START DATA UNDER STUDY

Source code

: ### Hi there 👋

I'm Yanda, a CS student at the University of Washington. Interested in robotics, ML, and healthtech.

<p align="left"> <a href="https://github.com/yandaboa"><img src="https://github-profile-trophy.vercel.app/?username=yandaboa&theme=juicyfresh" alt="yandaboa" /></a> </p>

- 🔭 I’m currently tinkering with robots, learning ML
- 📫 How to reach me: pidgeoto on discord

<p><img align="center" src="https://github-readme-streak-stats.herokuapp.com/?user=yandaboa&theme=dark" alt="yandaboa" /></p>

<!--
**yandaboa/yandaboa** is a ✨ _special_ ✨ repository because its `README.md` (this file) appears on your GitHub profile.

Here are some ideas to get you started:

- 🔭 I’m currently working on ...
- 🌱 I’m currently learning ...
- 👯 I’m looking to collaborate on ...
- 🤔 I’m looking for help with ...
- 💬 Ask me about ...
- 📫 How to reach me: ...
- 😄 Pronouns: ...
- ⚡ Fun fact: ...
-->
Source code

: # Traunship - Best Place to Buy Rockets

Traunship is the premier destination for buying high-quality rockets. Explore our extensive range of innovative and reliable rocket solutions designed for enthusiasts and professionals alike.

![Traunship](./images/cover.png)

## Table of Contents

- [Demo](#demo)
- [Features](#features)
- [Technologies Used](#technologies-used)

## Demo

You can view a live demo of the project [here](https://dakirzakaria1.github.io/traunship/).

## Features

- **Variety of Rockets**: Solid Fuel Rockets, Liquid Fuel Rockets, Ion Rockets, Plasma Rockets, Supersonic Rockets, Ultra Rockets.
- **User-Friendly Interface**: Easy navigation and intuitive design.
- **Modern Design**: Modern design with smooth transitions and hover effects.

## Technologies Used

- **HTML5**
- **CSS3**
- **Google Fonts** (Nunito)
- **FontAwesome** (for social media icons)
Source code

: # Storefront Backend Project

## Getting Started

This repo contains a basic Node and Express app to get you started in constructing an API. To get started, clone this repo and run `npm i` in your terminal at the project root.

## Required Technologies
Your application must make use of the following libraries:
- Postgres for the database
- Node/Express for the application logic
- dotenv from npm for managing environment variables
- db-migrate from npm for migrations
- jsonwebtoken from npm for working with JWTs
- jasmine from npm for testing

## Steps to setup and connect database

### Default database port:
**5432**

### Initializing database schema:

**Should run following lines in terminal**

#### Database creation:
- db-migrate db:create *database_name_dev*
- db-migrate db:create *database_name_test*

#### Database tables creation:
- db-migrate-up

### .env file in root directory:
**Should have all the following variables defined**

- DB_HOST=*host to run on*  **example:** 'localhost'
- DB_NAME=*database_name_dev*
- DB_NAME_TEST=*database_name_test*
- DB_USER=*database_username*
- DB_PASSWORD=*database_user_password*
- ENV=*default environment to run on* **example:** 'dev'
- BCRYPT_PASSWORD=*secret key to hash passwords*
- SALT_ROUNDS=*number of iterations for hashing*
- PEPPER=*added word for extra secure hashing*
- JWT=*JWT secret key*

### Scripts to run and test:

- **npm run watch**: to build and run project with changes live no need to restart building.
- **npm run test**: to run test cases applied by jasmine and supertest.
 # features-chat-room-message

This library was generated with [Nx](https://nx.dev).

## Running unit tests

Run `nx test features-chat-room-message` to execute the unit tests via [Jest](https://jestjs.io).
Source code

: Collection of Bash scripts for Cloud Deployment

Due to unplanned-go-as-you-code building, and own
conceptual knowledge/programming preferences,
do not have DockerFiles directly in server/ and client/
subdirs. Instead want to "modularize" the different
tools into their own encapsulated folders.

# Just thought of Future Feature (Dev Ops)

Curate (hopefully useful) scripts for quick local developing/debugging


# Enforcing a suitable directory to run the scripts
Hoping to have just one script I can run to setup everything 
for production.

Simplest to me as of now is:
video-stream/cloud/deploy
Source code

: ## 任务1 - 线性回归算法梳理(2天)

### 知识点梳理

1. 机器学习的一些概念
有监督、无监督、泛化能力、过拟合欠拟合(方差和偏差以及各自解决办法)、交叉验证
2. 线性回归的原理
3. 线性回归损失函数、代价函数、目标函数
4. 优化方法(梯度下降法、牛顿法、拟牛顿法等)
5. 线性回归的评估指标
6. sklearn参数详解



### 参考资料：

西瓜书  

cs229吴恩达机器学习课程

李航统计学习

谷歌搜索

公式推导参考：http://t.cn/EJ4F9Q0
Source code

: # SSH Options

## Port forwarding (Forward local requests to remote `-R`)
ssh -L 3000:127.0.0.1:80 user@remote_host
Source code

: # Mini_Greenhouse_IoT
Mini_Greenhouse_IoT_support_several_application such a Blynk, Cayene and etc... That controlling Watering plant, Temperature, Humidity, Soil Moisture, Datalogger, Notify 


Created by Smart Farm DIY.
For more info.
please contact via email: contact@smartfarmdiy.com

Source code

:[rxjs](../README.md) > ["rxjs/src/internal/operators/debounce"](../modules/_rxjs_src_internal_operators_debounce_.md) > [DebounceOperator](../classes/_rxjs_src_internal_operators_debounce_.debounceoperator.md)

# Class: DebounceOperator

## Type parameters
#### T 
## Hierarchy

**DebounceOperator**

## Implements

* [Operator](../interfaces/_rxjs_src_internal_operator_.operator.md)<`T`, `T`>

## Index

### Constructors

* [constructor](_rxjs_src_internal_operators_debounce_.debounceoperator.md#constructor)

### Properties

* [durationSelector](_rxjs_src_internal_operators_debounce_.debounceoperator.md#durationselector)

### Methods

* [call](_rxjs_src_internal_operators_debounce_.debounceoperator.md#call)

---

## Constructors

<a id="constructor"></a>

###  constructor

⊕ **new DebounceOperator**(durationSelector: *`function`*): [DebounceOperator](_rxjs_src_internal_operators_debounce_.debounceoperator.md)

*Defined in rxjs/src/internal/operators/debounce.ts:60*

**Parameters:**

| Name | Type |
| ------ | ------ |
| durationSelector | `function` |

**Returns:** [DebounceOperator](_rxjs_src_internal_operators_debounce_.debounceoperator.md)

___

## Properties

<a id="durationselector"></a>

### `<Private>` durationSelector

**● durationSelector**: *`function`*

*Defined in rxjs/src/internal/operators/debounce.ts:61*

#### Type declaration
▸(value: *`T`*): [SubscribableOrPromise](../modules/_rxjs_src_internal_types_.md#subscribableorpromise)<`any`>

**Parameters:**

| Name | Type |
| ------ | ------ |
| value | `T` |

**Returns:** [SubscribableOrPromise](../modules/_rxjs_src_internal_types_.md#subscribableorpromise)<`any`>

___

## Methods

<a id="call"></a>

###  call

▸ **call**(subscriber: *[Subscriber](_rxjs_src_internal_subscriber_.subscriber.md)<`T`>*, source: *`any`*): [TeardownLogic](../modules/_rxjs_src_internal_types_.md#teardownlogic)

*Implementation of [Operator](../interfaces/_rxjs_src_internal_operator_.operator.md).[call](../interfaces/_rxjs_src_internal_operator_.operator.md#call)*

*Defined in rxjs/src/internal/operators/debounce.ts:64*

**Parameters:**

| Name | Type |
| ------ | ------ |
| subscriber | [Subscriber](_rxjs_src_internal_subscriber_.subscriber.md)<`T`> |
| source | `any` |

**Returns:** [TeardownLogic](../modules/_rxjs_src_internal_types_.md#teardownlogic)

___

END DATA UNDER STUDY

ASSIGNMENT » Out of the entries above, write out only the lines between the line holding "- [Technologies Used](#technologies-used)" and the line holding "- Node/Express for the application logic", inclusive, each exactly as given.

EXERCISE SOLUTION »
- [Technologies Used](#technologies-used)

## Demo

You can view a live demo of the project [here](https://dakirzakaria1.github.io/traunship/).

## Features

- **Variety of Rockets**: Solid Fuel Rockets, Liquid Fuel Rockets, Ion Rockets, Plasma Rockets, Supersonic Rockets, Ultra Rockets.
- **User-Friendly Interface**: Easy navigation and intuitive design.
- **Modern Design**: Modern design with smooth transitions and hover effects.

## Technologies Used

- **HTML5**
- **CSS3**
- **Google Fonts** (Nunito)
- **FontAwesome** (for social media icons)
Source code

: # Storefront Backend Project

## Getting Started

This repo contains a basic Node and Express app to get you started in constructing an API. To get started, clone this repo and run `npm i` in your terminal at the project root.

## Required Technologies
Your application must make use of the following libraries:
- Postgres for the database
- Node/Express for the application logic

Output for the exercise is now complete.